Fast Forward Breakfast

10 Jan

So yesterday I told you all about the 5 day fast forward program I am doing in order to try and lose some holiday pounds. I told you what the 5 foods were, but haven’t shared yet about my specific meals.

My breakfast today (and yesterday and Saturday and tomorrow and Wednesday) was one egg scrambled with 1 cup of spinach with a side of one cup of raspberries topped with 2 tbsp chopped almonds. You may notice the photo in this post is not the exact meal, more of a representation – this is for 2 reasons. 1. The scramble doesn’t look super-delicious once completed and 2. I forgot to take a photo at breakfast!

So that is the basic meal, but I try to jazz it up as much as possible – if I am going to eat the same thing for 5 days I might as well make it as interesting as I can, right? On the plan, I am allowed unlimited garlic, herbs and spices, 6 tbsp of vinegar and 1/4 cup citrus juice (plus zest) a day….which is good because I can’t have any salt or artificial sweeteners! For the little omelet, I’ve been switching it up…day one I think was some Epicure Selections roasted red pepper dip mix added in. Yesterday I tried chopped garlic and Italian seasoning. Today I tried cumin and ancho chili powder for a little southwestern flair. And always I add freshly ground black pepper. I still was missing the salt, but discovered that balsamic vinegar makes an awesome omelet topper! I’ve been using this tasty garlic balsamic that my mom got me for Christmas and it’s fantastic! With the flavour of the balsamic, I don’t miss the salt at all.

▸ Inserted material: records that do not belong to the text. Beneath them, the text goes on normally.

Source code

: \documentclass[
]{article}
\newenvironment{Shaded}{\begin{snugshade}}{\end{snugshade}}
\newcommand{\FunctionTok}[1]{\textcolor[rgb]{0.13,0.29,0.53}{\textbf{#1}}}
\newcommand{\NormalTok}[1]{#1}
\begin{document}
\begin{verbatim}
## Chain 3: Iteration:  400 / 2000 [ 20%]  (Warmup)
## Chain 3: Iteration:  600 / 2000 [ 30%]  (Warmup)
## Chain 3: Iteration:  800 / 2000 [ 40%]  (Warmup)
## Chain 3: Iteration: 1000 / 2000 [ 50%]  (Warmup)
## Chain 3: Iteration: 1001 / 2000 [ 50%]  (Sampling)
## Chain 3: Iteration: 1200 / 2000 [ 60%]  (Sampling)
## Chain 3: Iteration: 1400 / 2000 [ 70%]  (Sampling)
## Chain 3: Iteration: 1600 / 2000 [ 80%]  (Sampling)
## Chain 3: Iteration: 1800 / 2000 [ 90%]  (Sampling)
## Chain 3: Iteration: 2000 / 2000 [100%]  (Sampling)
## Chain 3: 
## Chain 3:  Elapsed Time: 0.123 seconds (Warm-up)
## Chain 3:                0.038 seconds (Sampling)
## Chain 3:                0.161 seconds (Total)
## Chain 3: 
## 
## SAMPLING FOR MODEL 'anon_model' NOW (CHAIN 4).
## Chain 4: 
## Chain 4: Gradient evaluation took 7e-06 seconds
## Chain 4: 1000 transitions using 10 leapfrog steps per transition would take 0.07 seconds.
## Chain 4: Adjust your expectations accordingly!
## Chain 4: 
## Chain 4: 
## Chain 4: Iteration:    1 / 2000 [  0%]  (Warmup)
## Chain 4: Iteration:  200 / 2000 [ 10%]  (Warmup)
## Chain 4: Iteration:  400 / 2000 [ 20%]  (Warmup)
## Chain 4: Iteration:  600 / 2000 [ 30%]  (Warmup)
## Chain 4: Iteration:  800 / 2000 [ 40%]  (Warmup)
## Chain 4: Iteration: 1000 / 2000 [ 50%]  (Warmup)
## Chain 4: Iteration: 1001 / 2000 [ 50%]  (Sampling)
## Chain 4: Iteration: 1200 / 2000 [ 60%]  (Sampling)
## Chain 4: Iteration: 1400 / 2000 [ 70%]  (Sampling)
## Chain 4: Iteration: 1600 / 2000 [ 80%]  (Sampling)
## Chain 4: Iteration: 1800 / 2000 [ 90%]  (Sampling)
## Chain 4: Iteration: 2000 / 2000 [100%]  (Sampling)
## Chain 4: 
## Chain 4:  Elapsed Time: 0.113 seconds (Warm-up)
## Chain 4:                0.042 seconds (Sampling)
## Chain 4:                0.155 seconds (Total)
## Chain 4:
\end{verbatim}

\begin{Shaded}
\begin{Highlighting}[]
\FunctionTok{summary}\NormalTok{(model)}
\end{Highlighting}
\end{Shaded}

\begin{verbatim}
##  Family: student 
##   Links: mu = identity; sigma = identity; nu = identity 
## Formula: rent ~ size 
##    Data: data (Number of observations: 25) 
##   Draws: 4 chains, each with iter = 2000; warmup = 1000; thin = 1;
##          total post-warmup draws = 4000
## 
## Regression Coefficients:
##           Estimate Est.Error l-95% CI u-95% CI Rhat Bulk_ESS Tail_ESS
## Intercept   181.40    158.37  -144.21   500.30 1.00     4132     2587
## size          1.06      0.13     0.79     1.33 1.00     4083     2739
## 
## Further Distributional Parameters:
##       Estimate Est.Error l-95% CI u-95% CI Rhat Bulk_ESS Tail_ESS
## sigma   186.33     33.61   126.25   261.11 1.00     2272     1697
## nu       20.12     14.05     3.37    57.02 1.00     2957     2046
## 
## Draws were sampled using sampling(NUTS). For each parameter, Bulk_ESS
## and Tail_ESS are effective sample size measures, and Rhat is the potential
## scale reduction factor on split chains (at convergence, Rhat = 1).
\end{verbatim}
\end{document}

I think you can tell from the photo that I used frozen raspberries. I figured out yesterday that if I bought all the raspberries required for the 5 days (a total of 20 cups), it would add up to $80 (at $4 a half pint)!!!! I don’t have that kind of money for berries, so I just bought 3 containers of fresh berries (for my salad at supper)…and the rest I am just thawing the berries I froze in the summer (I would have done more had I know I’d be doing this diet)! For the almonds, the suggestion is to used slivered or sliced…I bought whole then chopped them and toasted them for extra flavour. The toasting makes a huge difference! I thought that I really wouldn’t notice the 2 tbsp of chopped almonds at every meal…but I really like to toasty flavour they have…I may even start eating almonds more regularly after this is over (even though they’re healthy, because of their high calorie content I don’t eat too many nuts).

I am almost halfway through this thing….wish me luck! I feel like the fridge is teasing me every time I open it. I will update you guys on what the other meals are before I’m done.